Aside from certain areas such as recipes or claiming site or blog ownership, it has been unclear how the search engines are actually using schema.org markup or not. The sponsors have oft stated a go-slow attitude to see if the marketplace indeed embraces the vocabulary or not. I’m also sure that the sponsors, as familiar as they are with spam and erroneous markup, have also wanted to put in place effective ingest procedures that do not reduce the quality of their search indexes.
Getting Dan Brickley, one of the better-known individuals in RDF and the semantic Web, to act as schema.org’s liaison to the broader community, and beginning to open up about actual usage and uptake of schema.org are great signs of the sponsors’ commitment to the vocabulary. We should expect to see a much quickened pace and more visibility for schema.org within the search services themselves within the coming months.
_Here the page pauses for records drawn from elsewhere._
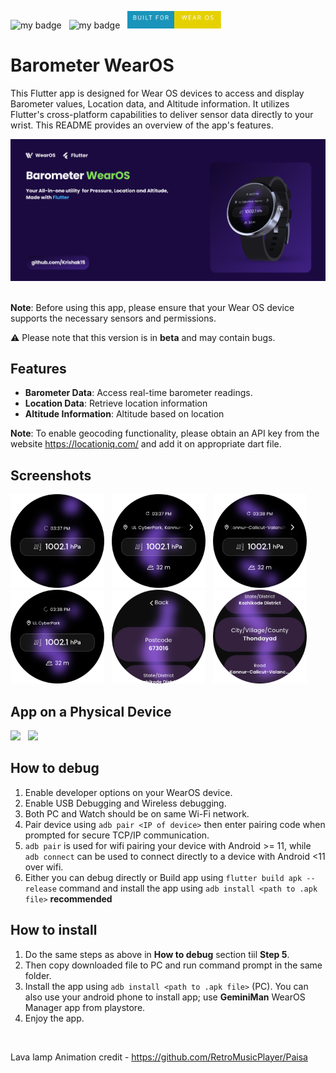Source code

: ![my badge](https://img.shields.io/badge/Made%20with-Flutter-blue?style=for-the-badge&logo=flutter)  &nbsp; ![my badge](https://img.shields.io/github/last-commit/Krishak15/Barometer-WearOS/main?style=for-the-badge) &nbsp; <img src="screenshots/photos/badge.svg" width="150"  />

# Barometer WearOS

This Flutter app is designed for Wear OS devices to access and display Barometer values, Location data, and Altitude information. It utilizes Flutter's cross-platform capabilities to deliver sensor data directly to your wrist. This README provides an overview of the app's features.
&nbsp;
<div id="image-container">
  <img src="screenshots/WearOS.-poster-new.png" alt="Poster">
</div>
&nbsp;
&nbsp;

**Note**: Before using this app, please ensure that your Wear OS device supports the necessary sensors and permissions.

⚠️ Please note that this version is in **beta** and may contain bugs.
&nbsp;
## Features

- **Barometer Data**: Access real-time barometer readings.
- **Location Data**: Retrieve location information
- **Altitude Information**: Altitude based on location

**Note**: To enable geocoding functionality, please obtain an API key from the website https://locationiq.com/ and add it on appropriate dart file.

## Screenshots

<img src="screenshots/updated/img1.png" width="150"  /> &nbsp; <img src="screenshots/updated/img2.png" width="150"/>  &nbsp;
<img src="screenshots/updated/img3.png" width="150"/> &nbsp; <img src="screenshots/updated/img4.png" width="150"/> 
&nbsp; <img src="screenshots/updated/img5.png" width="150"/> &nbsp; <img src="screenshots/updated/img6.png" width="150"/> 

## App on a Physical Device

<div id="image-container">
<img src="screenshots/photos/bimg1.jpg" width="300"/> &nbsp;  <img src="screenshots/photos/bimg2.jpg" width="300"/> &nbsp;  </div>







## How to debug

1) Enable developer options on your WearOS device.
2) Enable USB Debugging and Wireless debugging.
3) Both PC and Watch should be on same Wi-Fi network.
4) Pair device using ```adb pair <IP of device>``` then enter pairing code when prompted for secure TCP/IP communication.
5) ```adb pair``` is used for wifi pairing your device with Android >= 11, while ```adb connect``` can be used to connect directly to a device with Android <11 over wifi.
6) Either you can debug directly or Build app using ```flutter build apk --release``` command and install the app using ```adb install <path to .apk file>``` **recommended**

## How to install

1) Do the same steps as above in **How to debug** section tiil **Step 5**.
2) Then copy downloaded file to PC and run command prompt in the same folder. 
3) Install the app using ```adb install <path to .apk file>``` (PC). You can also use your android phone to install app; use **GeminiMan** WearOS Manager app from playstore.
4) Enjoy the app.

   
   

  
&nbsp;
&nbsp;

Lava lamp Animation credit - https://github.com/RetroMusicPlayer/Paisa


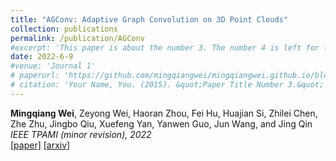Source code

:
```yaml
---
title: "AGConv: Adaptive Graph Convolution on 3D Point Clouds"
collection: publications
permalink: /publication/AGConv
#excerpt: 'This paper is about the number 3. The number 4 is left for future work.'
date: 2022-6-9
#venue: 'Journal 1'
# paperurl: 'https://github.com/mingqiangwei/mingqiangwei.github.io/blob/mingqiangwei-template/files/AGConv.pdf'
# citation: 'Your Name, You. (2015). &quot;Paper Title Number 3.&quot; <i>Journal 1</i>. 1(3).'
---
```



**Mingqiang Wei**, Zeyong Wei, Haoran Zhou, Fei Hu, Huajian Si, Zhilei Chen, Zhe Zhu, Jingbo Qiu, Xuefeng
Yan, Yanwen Guo, Jun Wang, and Jing Qin  
<i> IEEE TPAMI (minor revision), 2022</i>    
[[paper]](https://github.com/mingqiangwei/mingqiangwei.github.io/blob/mingqiangwei-template/files/AGConv.pdf)
[[arxiv]](https://arxiv.org/abs/2206.04665) 

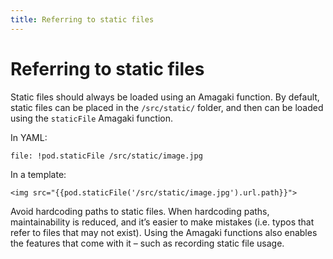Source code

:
 ```yaml
---
title: Referring to static files
---
```

# Referring to static files

Static files should always be loaded using an Amagaki function. By default,
static files can be placed in the `/src/static/` folder, and then can be loaded
using the `staticFile` Amagaki function.

In YAML:


```
file: !pod.staticFile /src/static/image.jpg
```


In a template:


```
<img src="{{pod.staticFile('/src/static/image.jpg').url.path}}">
```


Avoid hardcoding paths to static files. When hardcoding paths, maintainability
is reduced, and it’s easier to make mistakes (i.e. typos that refer to files
that may not exist). Using the Amagaki functions also enables the features that
come with it – such as recording static file usage.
W3C’s Complementary Efforts
Meanwhile, back at the ranch, a number of other interesting efforts are occurring within the World Wide Web Consortium (W3C) that are complementary to these trends. As readers of this blog well know, I have argued for some time that RDF makes for a fantastic data model for interoperating disparate content, which our company Structured Dynamics centrally relies upon, but that RDF is not an essential for metadata specification or exchange. Understood serializations based on understood vocabularies — in other words, exactly the design of schema.org — should be sufficient to describe the various types of things and their attributes as may be found on the Web. This idea of structured data in a variety of forms puts control into the hands of content authors. Various markets will determine what makes best sense for them as to how they actually express that structured data.
Last week the W3C announced its retirement of the Semantic Web group, subsuming it instead into the activities of the new W3C Data Activity. The W3C also announced a new group in CSV (comma-separated values) data exchange to go along with recent efforts in JSON-LD (linked data).
These are great trends that reflect a prejudice to adoption. Along with the advances taking place with schema.org, the Web now appears to be entering into a golden age of structured data.
Schema.org has been on the uptake in recent times, mostly for authorship, recipes and reviews for display purposes. I think there will be a greater uptake if search engines provide more information about the potential and future uses of schema.org, best practices to prevent spam activities and how this fits in with the Knowledge Graph.